Crosstalk with keratinocytes causes GNAQ oncogene specificity in melanoma

  1. Oscar Urtatiz
  2. Amanda Haage
  3. Guy Tanentzapf
  4. Catherine D Van Raamsdonk  Is a corresponding author
  1. Department of Medical Genetics, Life Sciences Institute, University of British Columbia, Canada
  2. Department of Cellular and Physiological Sciences, Life Sciences Institute, University of British Columbia, Canada

Peer review process

This article was accepted for publication as part of eLife's original publishing model.

History

  1. Version of Record published
  2. Accepted Manuscript published
  3. Accepted
  4. Preprint posted
  5. Received

Decision letter

  1. William C Hahn
    Reviewing Editor; Dana-Farber Cancer Institute, United States
  2. Richard M White
    Senior Editor; Memorial Sloan Kettering Cancer Center, United States

Our editorial process produces two outputs: i) public reviews designed to be posted alongside the preprint for the benefit of readers; ii) feedback on the manuscript for the authors, including requests for revisions, shown below. We also include an acceptance summary that explains what the editors found interesting or important about the work.

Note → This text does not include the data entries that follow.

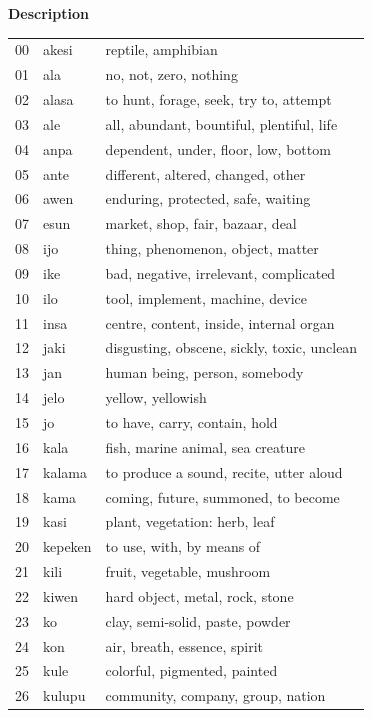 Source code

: \documentclass[11pt]{article}
\begin{document}
{\begin{center}
\textbf{Description}
\end{center}
\tiny
\begin{multicols}{2}[]
\begin{center}
\begin{tabularx}{\linewidth}{rlX}
00 & akesi & reptile, amphibian\\
01 & ala & no, not, zero, nothing\\
02 & alasa & to hunt, forage, seek, try to, attempt\\
03 & ale & all, abundant, bountiful, plentiful, life\\
04 & anpa & dependent, under, floor, low, bottom\\
05 & ante & different, altered, changed, other\\
06 & awen & enduring, protected, safe, waiting\\
07 & esun & market, shop, fair, bazaar, deal\\
08 & ijo & thing, phenomenon, object, matter\\
09 & ike & bad, negative, irrelevant, complicated\\
10 & ilo & tool, implement, machine, device\\
11 & insa & centre, content, inside, internal organ\\
12 & jaki & disgusting, obscene, sickly, toxic, unclean\\
13 & jan & human being, person, somebody\\
14 & jelo & yellow, yellowish\\
15 & jo & to have, carry, contain, hold\\
16 & kala & fish, marine animal, sea creature\\
17 & kalama & to produce a sound, recite, utter aloud\\
18 & kama & coming, future, summoned, to become\\
19 & kasi & plant, vegetation: herb, leaf\\
20 & kepeken & to use, with, by means of\\
21 & kili & fruit, vegetable, mushroom\\
22 & kiwen & hard object, metal, rock, stone\\
23 & ko & clay, semi-solid, paste, powder\\
24 & kon & air, breath, essence, spirit\\
25 & kule & colorful, pigmented, painted\\
26 & kulupu & community, company, group, nation\\

\end{tabularx}
\end{center}
\end{multicols}}
\end{document}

Decision letter after peer review:

Thank you for submitting your article "Crosstalk with keratinocytes causes GNAQ oncogene specificity in melanoma" for consideration by eLife. Your article has been reviewed by 2 peer reviewers, and the evaluation has been overseen by a Reviewing Editor and Richard White as the Senior Editor. The reviewers have opted to remain anonymous.

The reviewers have discussed their reviews with one another, and the Reviewing Editor has drafted this to help you prepare a revised submission.

Essential revisions:

1) The bioinformatic analysis regarding PLCB4 is flawed. This analysis requires a more sophisticated analysis or should be removed from the manuscript. As currently presented, this detracts from the conclusions rather than supporting the work.

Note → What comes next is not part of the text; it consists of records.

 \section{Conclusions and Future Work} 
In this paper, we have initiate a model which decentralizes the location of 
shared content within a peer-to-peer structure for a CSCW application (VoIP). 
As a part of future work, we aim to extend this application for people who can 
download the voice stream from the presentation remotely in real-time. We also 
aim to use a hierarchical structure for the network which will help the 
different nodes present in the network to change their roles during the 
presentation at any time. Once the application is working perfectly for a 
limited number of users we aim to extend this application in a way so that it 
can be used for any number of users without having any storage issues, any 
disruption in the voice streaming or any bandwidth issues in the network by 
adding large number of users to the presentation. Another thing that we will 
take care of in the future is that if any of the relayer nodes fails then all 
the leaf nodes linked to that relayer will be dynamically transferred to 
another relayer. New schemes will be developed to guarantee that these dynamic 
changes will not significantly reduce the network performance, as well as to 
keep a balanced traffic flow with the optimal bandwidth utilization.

2) The Semaphorin mechanism is interesting but highly speculative.

3) The authors should address some inconsistencies around the data presented in Figure 3A and 4D. It seems like the WT-melanocytes in co-culture with IFE are dividing quite rapidly, according to figure 4D, yet their numbers decline over time according to figure 3A.

4) The fluorescence images would be better with higher quality images.

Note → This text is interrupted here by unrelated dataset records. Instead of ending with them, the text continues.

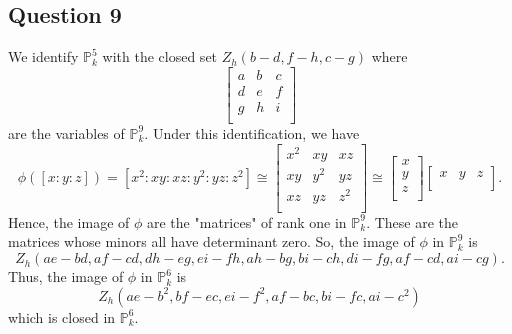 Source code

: \documentclass{article}
\newcommand{\PP}{\mathbb{P}}
\begin{document}
\subsection*{Question 9} 
We identify $\PP^5_k$ with the closed set $Z_h(b-d,f-h,c-g)$ where 
$$
\begin{bmatrix}
    a &b  &c\\
    d  &e &f\\
    g  &h &i\\
\end{bmatrix} 
$$
are the variables of $\PP^9_k$. Under this identification, we have 
$$
\phi([x:y:z]) = [x^2:xy:xz:y^2:yz:z^2] \cong  
\begin{bmatrix}
    x^2 &xy  &xz\\
    xy  &y^2 &yz\\
    xz  &yz  &z^2\\
\end{bmatrix} 
\cong  
\begin{bmatrix}
    x\\y\\z\\
\end{bmatrix}
\begin{bmatrix}
    x &y &z\\
\end{bmatrix}.
$$ Hence, the image of $\phi$ are the "matrices" of rank one in $\PP^9_k$. 
These are the matrices whose minors all have determinant zero. 
So, the image of $\phi$ in $\PP^9_k$ is $$Z_h(ae-bd,af-cd,dh-eg,ei-fh,ah-bg,bi-ch,di-fg,af-cd,ai-cg).$$ 
Thus, the image of $\phi$ in $\PP^6_k$ is $$ Z_h(ae-b^2,bf-ec,ei-f^2,af-bc,bi-fc,ai-c^2)$$ 
which is closed in $\PP^6_k$. 
\end{document}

Reviewer #2 (Recommendations for the authors):

The authors have utilized appropriate models and multiple experimental methods to support their findings.

The only weakness noted in the lengthy discussion of the TCGA-SKCM data set analysis and comparison of the frequency of expression of mutations in various genes. This part needs to be summarized, since it distracts from the major take-home message of the manuscript and the strong data demonstrating how the microenvironment can influence the oncogenic impact of GNAQ mutations.

[Editors' note: further revisions were suggested prior to acceptance, as described below.]

Thank you for resubmitting your work entitled "Crosstalk with keratinocytes causes GNAQ oncogene specificity in melanoma" for further consideration by eLife. Your revised article has been evaluated by Richard White (Senior Editor) and a Reviewing Editor.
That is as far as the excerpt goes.